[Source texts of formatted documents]
--

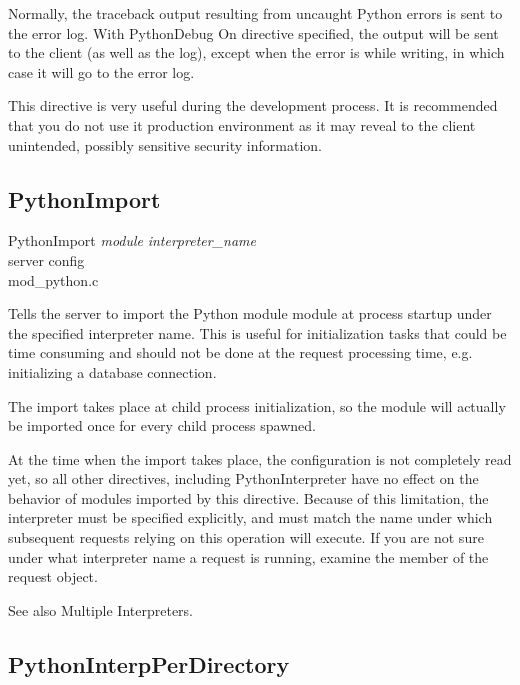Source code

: Normally, the traceback output resulting from uncaught Python errors
is sent to the error log. With PythonDebug On directive specified, the
output will be sent to the client (as well as the log), except when
the error is  while writing, in which case it will go
to the error log.

This directive is very useful during the development process. It is
recommended that you do not use it production environment as it may
reveal to the client unintended, possibly sensitive security
information.

\subsection{PythonImport\label{dir-other-pimp}}

PythonImport \emph{module} \emph{interpreter_name}\\
server config\\
mod_python.c

Tells the server to import the Python module module at process startup
under the specified interpreter name. This is useful for
initialization tasks that could be time consuming and should not be
done at the request processing time, e.g. initializing a database
connection.

The import takes place at child process initialization, so the module
will actually be imported once for every child process spawned.

\begin{notice}
  At the time when the import takes place, the configuration is not
  completely read yet, so all other directives, including
  PythonInterpreter have no effect on the behavior of modules imported
  by this directive. Because of this limitation, the interpreter must
  be specified explicitly, and must match the name under which
  subsequent requests relying on this operation will execute. If you
  are not sure under what interpreter name a request is running,
  examine the  member of the request object.
\end{notice}

See also Multiple Interpreters. 

\subsection{PythonInterpPerDirectory\label{dir-other-ipd}}


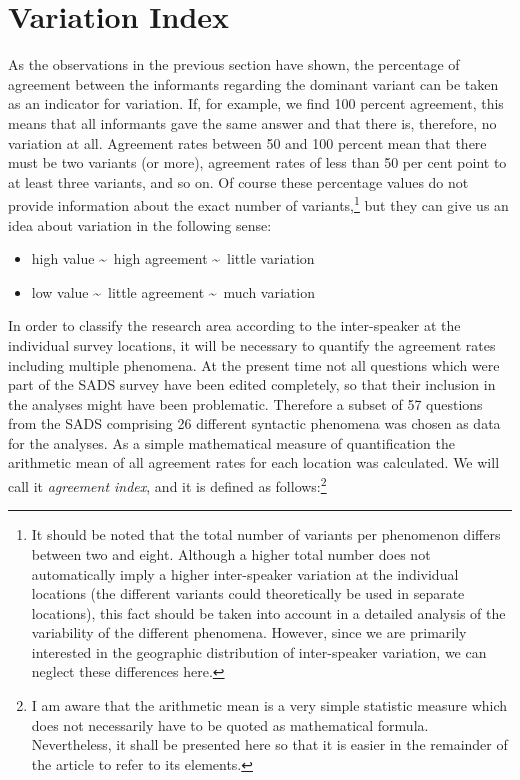 \documentclass[output=paper]{LSP/langsci}
\begin{document}
\section{Variation Index}

As the observations in the previous section have shown, the percentage of agreement between the informants regarding the dominant variant can be taken as an indicator for variation. If, for example, we find 100 percent agreement, this means that all informants gave the same answer and that there is, therefore, no variation at all. Agreement rates between 50 and 100 percent mean that there must be two variants (or more), agreement rates of less than 50 per cent point to at least three variants, and so on. Of course these percentage values do not provide information about the exact number of variants,\footnote{ It should be noted that the total number of variants per phenomenon differs between two and eight. Although a higher total number does not automatically imply a higher inter-speaker variation at the individual locations (the different variants could theoretically be used in separate locations), this fact should be taken into account in a detailed analysis of the variability of the different phenomena. However, since we are primarily interested in the geographic distribution of inter-speaker variation, we can neglect these differences here.} but they can give us an idea about variation in the following sense:

\begin{itemize}
\item high value \textasciitilde ~high agreement \textasciitilde ~little variation
\item low value \textasciitilde ~little agreement \textasciitilde ~much variation
\end{itemize}

In order to classify the research area according to the inter-speaker  at the individual survey locations, it will be necessary to quantify the agreement rates including multiple phenomena. At the present time not all questions which were part of the SADS survey have been edited completely, so that their inclusion in the analyses might have been problematic. Therefore a subset of 57 questions from the SADS comprising 26 different syntactic phenomena was chosen as data for the analyses. As a simple mathematical measure of quantification the arithmetic mean of all agreement rates for each location was calculated. We will call it \emph{agreement index}, and it is defined as follows:\footnote{I am aware that the arithmetic mean is a very simple statistic measure which does not necessarily have to be quoted as mathematical formula. Nevertheless, it shall be presented here so that it is easier in the remainder of the article to refer to its elements.}
\end{document}
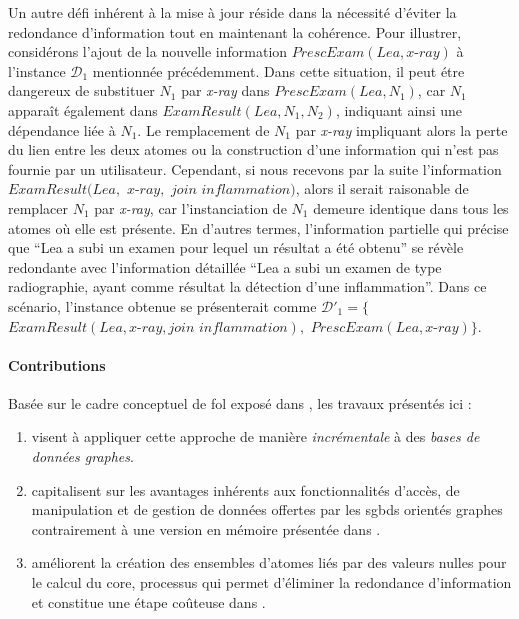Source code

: Un autre défi inhérent à la mise à jour réside dans la nécessité d'éviter la redondance d'information tout en maintenant la cohérence.
Pour illustrer, considérons l'ajout de la nouvelle information $PrescExam(Lea, \textit{x-ray})$ à l'instance $\mathcal{D}_1$ mentionnée précédemment.
Dans cette situation, il peut étre dangereux de substituer $N_1$ par \textit{x-ray} dans $PrescExam(Lea, N_1)$, car $N_1$ apparaît également dans $ExamResult(Lea, N_1, N_2)$, indiquant ainsi une dépendance liée à $N_1$.
Le remplacement de $N_1$ par \textit{x-ray} impliquant alors la perte du lien entre les deux atomes ou la construction d'une information qui n'est pas fournie par un utilisateur.
Cependant, si nous recevons par la suite l'information $ExamResult(Lea,$ $\textit{x-ray},$ $\textit{join inflammation})$, alors il serait raisonable de remplacer $N_1$ par \textit{x-ray}, car l'instanciation de $N_1$ demeure identique dans tous les atomes où elle est présente.
En d'autres termes, l'information partielle qui précise que \enquote{Lea a subi un examen pour lequel un résultat a été obtenu} se révèle redondante avec l'information détaillée \enquote{Lea a subi un examen de type radiographie, ayant comme résultat la détection d'une inflammation}.
Dans ce scénario, l'instance obtenue se présenterait comme $\mathcal{D}'_1 = \{$$ExamResult(Lea, \textit{x-ray}, \textit{join inflammation}),$ $PrescExam(Lea, \textit{x-ray})\}$.

\paragraph{Contributions}
Basée sur le cadre conceptuel de \gls{fol} exposé dans \cite{chabinConsistentUpdatingDatabases2020}, les travaux présentés ici :
\begin{enumerate}
    \item visent à appliquer cette approche de manière \emph{incrémentale} à des \emph{bases de données graphes}.
    \item capitalisent sur les avantages inhérents aux fonctionnalités d'accès, de manipulation et de gestion de données offertes par les \glspl{sgbd} orientés graphes contrairement à une version en mémoire présentée dans \cite{chabinConsistentUpdatingDatabases2020}.
    \item améliorent la création des ensembles d'atomes liés par des valeurs nulles pour le calcul du \gls{core}, processus qui permet d'éliminer la redondance d'information et constitue une étape coûteuse dans \cite{chabinConsistentUpdatingDatabases2020}.
\end{enumerate}

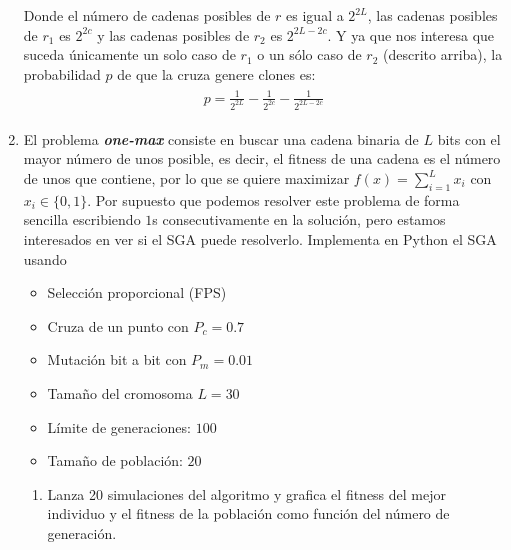 \documentclass[10pt,letterpaper]{article}
\begin{document}
\begin{enumerate}
        Donde el número de cadenas posibles de $r$ es igual a $2^{2L}$, las cadenas posibles de $r_1$ es $2^{2c}$
        y las cadenas posibles de $r_2$ es $2^{2L-2c}$. Y ya que nos interesa que suceda únicamente un
        solo caso de $r_1$ o un sólo caso de $r_2$ (descrito arriba), la probabilidad $p$ de
        que la cruza genere clones es:
            \begin{equation*}\begin{split} \begin{gathered}
                p = \frac{1}{2^{2L}} - \frac{1}{2^{2c}} - \frac{1}{2^{2L-2c}}
            \end{gathered} \end{split} \end{equation*}
    \clearpage
    \item El problema \textit{\textbf{one-max}} consiste en buscar una cadena binaria de $L$
          bits con el mayor número de unos posible, es decir, el fitness de una cadena es el
          número de unos que contiene, por lo que se quiere maximizar $f(x) = \sum_{i=1}^{L} x_i$
          con $x_i \in \{0, 1\}$. Por supuesto que podemos resolver este problema de forma sencilla
          escribiendo $1$s consecutivamente en la solución, pero estamos interesados en ver si
          el SGA puede resolverlo. Implementa en Python el SGA usando
        \begin{itemize}
            \item Selección proporcional (FPS)
            \item Cruza de un punto con $P_c = 0.7$
            \item Mutación bit a bit con $P_m = 0.01$
            \item Tamaño del cromosoma $L= 30$
            \item Límite de generaciones: $100$
            \item Tamaño de población: $20$
        \end{itemize}
        \begin{enumerate}
            \item Lanza 20 simulaciones del algoritmo y grafica el fitness del mejor
                  individuo y el fitness de la población como función del número de
                  generación.
        \end{enumerate}
        \begin{multicols}{2}

\end{multicols}
\end{enumerate}
\end{document}
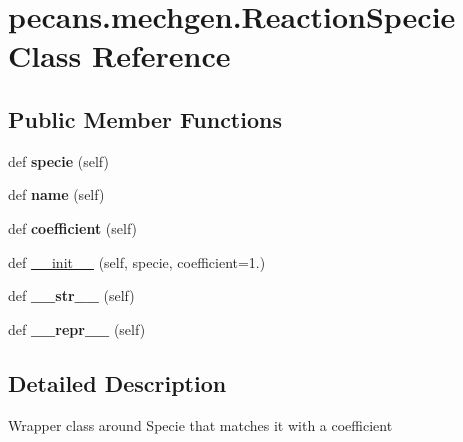 \hypertarget{classpecans_1_1mechgen_1_1ReactionSpecie}{}\section{pecans.\+mechgen.\+Reaction\+Specie Class Reference}
\label{classpecans_1_1mechgen_1_1ReactionSpecie}
\subsection*{Public Member Functions}
\begin{DoxyCompactItemize}
\item 
def {\bfseries specie} (self)\hypertarget{classpecans_1_1mechgen_1_1ReactionSpecie_ad46f5be87e846980da9dbed0bde770c0}{}\label{classpecans_1_1mechgen_1_1ReactionSpecie_ad46f5be87e846980da9dbed0bde770c0}

\item 
def {\bfseries name} (self)\hypertarget{classpecans_1_1mechgen_1_1ReactionSpecie_abfab8c1300934f4a9942b432f0183e2e}{}\label{classpecans_1_1mechgen_1_1ReactionSpecie_abfab8c1300934f4a9942b432f0183e2e}

\item 
def {\bfseries coefficient} (self)\hypertarget{classpecans_1_1mechgen_1_1ReactionSpecie_aa8abfaa343bd45881bcbe780386ad22f}{}\label{classpecans_1_1mechgen_1_1ReactionSpecie_aa8abfaa343bd45881bcbe780386ad22f}

\item 
def \hyperlink{classpecans_1_1mechgen_1_1ReactionSpecie_adcb988ca826c237283aa3974c5b09bd0}{\+\_\+\+\_\+init\+\_\+\+\_\+} (self, specie, coefficient=1.)
\item 
def {\bfseries \+\_\+\+\_\+str\+\_\+\+\_\+} (self)\hypertarget{classpecans_1_1mechgen_1_1ReactionSpecie_a05b56bc3073c951a5c79b8bcda39653e}{}\label{classpecans_1_1mechgen_1_1ReactionSpecie_a05b56bc3073c951a5c79b8bcda39653e}

\item 
def {\bfseries \+\_\+\+\_\+repr\+\_\+\+\_\+} (self)\hypertarget{classpecans_1_1mechgen_1_1ReactionSpecie_a011550a386862e687b892f33b8f1890f}{}\label{classpecans_1_1mechgen_1_1ReactionSpecie_a011550a386862e687b892f33b8f1890f}

\end{DoxyCompactItemize}


\subsection{Detailed Description}
\begin{DoxyVerb}Wrapper class around Specie that matches it with a coefficient
\end{DoxyVerb}
 

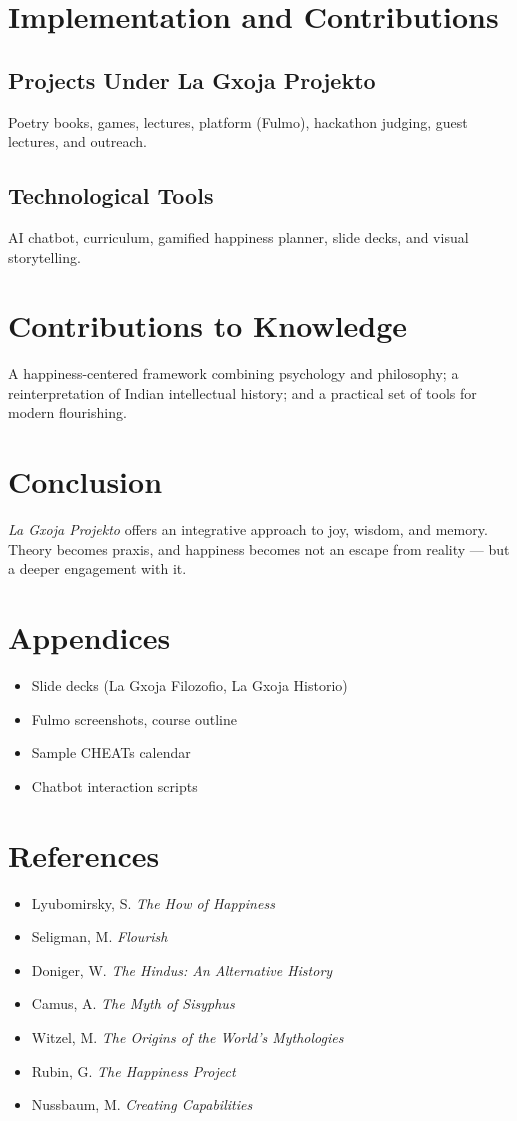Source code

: \documentclass[12pt]{article}
\begin{document}
\section{Implementation and Contributions}
\subsection{Projects Under La Gxoja Projekto}
Poetry books, games, lectures, platform (Fulmo), hackathon judging, guest lectures, and outreach.

\subsection{Technological Tools}
AI chatbot, curriculum, gamified happiness planner, slide decks, and visual storytelling.

\section{Contributions to Knowledge}
A happiness-centered framework combining psychology and philosophy; a reinterpretation of Indian intellectual history; and a practical set of tools for modern flourishing.

\section{Conclusion}
\textit{La Gxoja Projekto} offers an integrative approach to joy, wisdom, and memory. Theory becomes praxis, and happiness becomes not an escape from reality — but a deeper engagement with it.

\section*{Appendices}
\begin{itemize}[leftmargin=*, label=--]
  \item Slide decks (La Gxoja Filozofio, La Gxoja Historio)
  \item Fulmo screenshots, course outline
  \item Sample CHEATs calendar
  \item Chatbot interaction scripts
\end{itemize}

\section*{References}
\begin{itemize}[leftmargin=*, label=--]
  \item Lyubomirsky, S. \textit{The How of Happiness}
  \item Seligman, M. \textit{Flourish}
  \item Doniger, W. \textit{The Hindus: An Alternative History}
  \item Camus, A. \textit{The Myth of Sisyphus}
  \item Witzel, M. \textit{The Origins of the World’s Mythologies}
  \item Rubin, G. \textit{The Happiness Project}
  \item Nussbaum, M. \textit{Creating Capabilities}
\end{itemize}
\end{document}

--

Problem
Match on "server" and copy out every line of the entries that contains it.

Exercise result
server config\\
Tells the server to import the Python module module at process startup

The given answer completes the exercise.